İlim sabırla elde edilir, bir alanda uzmanlaşmak için çaba ve gayret sarf etmek gerekir. Geçmişte olduğu gibi günümüzde de ilim elde etmek için nice insanlar yolculuğa çıkmakta, başka şehirlere hatta ülkelere gitmektedirler. Faydalı, meşru ilimler için çıkılan yolculuk sahibini cennete götürmeye vesiledir. Çekilen meşakkatler kişiyi bilgi ve tecrübe sahibi yapmakta aynı zamanda uhrevi bazı mükâfatlara da ulaştırmaktadır. Peygamber Efendimiz (s.a.s.): “Kim ilim için yola çıkarsa Allah ona cennete giden yolu kolaylaştırır. Melekler, hoşnutluklarından dolayı ilim talebesine kanatlarını serer. Denizdeki balıklara varıncaya kadar yer ve gök ehli âlim kişinin bağışlanması için Allah’a yakarır.

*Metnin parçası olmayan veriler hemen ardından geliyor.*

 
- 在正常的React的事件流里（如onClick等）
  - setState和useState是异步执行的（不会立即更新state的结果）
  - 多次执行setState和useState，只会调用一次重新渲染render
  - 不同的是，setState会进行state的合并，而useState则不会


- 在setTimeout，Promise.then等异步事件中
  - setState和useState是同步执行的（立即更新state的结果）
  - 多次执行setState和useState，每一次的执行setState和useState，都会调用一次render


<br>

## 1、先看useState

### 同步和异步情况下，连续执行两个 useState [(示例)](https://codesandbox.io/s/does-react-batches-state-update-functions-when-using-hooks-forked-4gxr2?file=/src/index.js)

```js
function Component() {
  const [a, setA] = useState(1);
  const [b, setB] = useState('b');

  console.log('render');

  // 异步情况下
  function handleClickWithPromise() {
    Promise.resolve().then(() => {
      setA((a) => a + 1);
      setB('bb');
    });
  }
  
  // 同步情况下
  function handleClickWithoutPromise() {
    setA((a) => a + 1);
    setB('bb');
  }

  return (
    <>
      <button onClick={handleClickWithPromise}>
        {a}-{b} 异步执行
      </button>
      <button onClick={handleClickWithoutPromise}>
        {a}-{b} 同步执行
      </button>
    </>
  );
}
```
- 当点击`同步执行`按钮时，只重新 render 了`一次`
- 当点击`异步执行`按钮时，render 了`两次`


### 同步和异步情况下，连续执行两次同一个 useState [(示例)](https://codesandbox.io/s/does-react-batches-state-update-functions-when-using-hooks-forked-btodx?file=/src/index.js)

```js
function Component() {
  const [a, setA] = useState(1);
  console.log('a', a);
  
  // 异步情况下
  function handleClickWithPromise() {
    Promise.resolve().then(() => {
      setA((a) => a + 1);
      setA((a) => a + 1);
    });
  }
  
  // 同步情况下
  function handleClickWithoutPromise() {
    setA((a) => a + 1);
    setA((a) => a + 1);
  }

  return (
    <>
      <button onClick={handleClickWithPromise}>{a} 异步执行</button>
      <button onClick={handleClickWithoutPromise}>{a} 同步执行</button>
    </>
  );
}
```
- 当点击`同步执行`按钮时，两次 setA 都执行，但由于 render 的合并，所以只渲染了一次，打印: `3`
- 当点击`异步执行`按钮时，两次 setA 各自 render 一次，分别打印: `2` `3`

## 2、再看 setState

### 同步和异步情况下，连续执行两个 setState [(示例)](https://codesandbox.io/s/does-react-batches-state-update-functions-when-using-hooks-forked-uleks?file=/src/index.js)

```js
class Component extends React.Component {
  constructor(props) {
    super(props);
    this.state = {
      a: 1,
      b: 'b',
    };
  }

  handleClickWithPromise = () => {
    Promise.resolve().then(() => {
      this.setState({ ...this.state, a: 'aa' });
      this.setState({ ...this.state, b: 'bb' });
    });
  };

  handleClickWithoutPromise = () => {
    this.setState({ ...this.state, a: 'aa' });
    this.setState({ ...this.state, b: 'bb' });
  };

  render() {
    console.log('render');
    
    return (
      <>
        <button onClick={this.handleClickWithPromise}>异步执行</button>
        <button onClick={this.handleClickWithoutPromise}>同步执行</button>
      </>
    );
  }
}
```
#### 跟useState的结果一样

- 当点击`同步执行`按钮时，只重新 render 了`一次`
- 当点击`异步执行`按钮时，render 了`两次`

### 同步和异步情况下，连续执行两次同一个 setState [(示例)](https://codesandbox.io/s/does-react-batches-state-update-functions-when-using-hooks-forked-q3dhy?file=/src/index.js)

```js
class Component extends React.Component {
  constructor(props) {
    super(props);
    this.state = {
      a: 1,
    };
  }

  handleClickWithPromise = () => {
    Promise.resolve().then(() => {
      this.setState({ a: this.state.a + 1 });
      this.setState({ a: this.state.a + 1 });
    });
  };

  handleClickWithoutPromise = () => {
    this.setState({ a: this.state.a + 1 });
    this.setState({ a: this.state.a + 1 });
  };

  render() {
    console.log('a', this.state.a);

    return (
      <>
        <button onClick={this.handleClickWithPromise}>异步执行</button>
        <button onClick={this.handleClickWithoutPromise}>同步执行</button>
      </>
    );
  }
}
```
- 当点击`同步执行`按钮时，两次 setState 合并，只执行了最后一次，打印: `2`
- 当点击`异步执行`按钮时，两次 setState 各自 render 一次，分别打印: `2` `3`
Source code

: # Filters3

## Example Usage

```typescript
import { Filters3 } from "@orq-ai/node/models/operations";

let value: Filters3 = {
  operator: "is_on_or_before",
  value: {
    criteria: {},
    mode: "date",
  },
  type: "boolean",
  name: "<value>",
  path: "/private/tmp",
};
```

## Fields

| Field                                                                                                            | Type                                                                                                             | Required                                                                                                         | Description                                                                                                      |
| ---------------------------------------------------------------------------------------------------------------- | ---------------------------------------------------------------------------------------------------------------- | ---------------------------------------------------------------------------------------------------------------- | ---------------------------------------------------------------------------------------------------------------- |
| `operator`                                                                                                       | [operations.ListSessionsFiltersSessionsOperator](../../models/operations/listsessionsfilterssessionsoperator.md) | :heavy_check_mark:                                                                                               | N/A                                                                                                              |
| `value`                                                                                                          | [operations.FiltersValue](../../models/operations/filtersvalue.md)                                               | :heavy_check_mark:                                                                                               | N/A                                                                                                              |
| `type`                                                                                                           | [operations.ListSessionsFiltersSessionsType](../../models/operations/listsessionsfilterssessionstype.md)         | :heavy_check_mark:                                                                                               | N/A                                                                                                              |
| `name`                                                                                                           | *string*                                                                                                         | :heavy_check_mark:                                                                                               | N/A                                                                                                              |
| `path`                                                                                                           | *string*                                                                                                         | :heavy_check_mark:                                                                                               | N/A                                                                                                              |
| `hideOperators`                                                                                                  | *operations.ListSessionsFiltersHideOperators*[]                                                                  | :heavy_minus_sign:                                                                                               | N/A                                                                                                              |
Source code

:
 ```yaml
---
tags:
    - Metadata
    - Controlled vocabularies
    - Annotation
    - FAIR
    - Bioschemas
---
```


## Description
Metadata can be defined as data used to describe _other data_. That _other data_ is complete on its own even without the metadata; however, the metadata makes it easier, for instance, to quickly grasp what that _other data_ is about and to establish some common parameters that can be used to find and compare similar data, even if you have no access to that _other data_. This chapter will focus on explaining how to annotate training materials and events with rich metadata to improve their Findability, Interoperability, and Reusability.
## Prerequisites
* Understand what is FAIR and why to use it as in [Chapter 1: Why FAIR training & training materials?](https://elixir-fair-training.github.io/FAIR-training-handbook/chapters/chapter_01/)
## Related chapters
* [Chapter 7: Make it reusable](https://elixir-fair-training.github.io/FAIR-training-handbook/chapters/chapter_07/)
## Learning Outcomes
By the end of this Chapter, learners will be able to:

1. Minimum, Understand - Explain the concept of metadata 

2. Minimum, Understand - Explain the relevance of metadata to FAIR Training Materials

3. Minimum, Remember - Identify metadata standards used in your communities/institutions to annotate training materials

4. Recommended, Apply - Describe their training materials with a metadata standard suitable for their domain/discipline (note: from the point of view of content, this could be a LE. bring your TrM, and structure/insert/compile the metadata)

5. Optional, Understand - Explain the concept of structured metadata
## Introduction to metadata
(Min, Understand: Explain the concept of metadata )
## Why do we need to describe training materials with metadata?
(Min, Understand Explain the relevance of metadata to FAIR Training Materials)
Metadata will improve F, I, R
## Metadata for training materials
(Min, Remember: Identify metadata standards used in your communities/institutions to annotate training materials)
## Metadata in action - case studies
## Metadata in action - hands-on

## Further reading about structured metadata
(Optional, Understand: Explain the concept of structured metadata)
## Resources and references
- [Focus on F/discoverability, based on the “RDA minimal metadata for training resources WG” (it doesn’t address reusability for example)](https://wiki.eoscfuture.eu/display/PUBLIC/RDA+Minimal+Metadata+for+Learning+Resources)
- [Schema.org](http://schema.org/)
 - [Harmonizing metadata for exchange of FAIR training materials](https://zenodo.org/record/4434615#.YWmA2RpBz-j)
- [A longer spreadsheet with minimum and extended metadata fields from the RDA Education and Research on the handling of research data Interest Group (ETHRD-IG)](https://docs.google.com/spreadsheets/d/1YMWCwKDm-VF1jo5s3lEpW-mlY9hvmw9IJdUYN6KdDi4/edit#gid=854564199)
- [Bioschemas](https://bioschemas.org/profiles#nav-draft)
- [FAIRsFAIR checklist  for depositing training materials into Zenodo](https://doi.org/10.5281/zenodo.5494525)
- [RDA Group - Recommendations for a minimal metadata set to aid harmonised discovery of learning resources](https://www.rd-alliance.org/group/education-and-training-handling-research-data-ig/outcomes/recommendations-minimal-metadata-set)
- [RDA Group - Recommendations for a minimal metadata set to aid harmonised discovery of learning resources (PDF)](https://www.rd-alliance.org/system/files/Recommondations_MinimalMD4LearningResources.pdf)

Âlimin, abide (ibadet edene) üstünlüğü, (parlaklık, görünürlük ve güzellik bakımından) ayın diğer yıldızlara olan üstünlüğü gibidir. Kuşkusuz âlimler peygamberlerin varisleridir. Peygamberler miras olarak ne altın ne de gümüş bırakmışlardır; onların bıraktıkları yegâne miras ilimdir. Dolayısıyla kim onu alırsa büyük bir pay almış olur” (Tirmizî, İlim, 19).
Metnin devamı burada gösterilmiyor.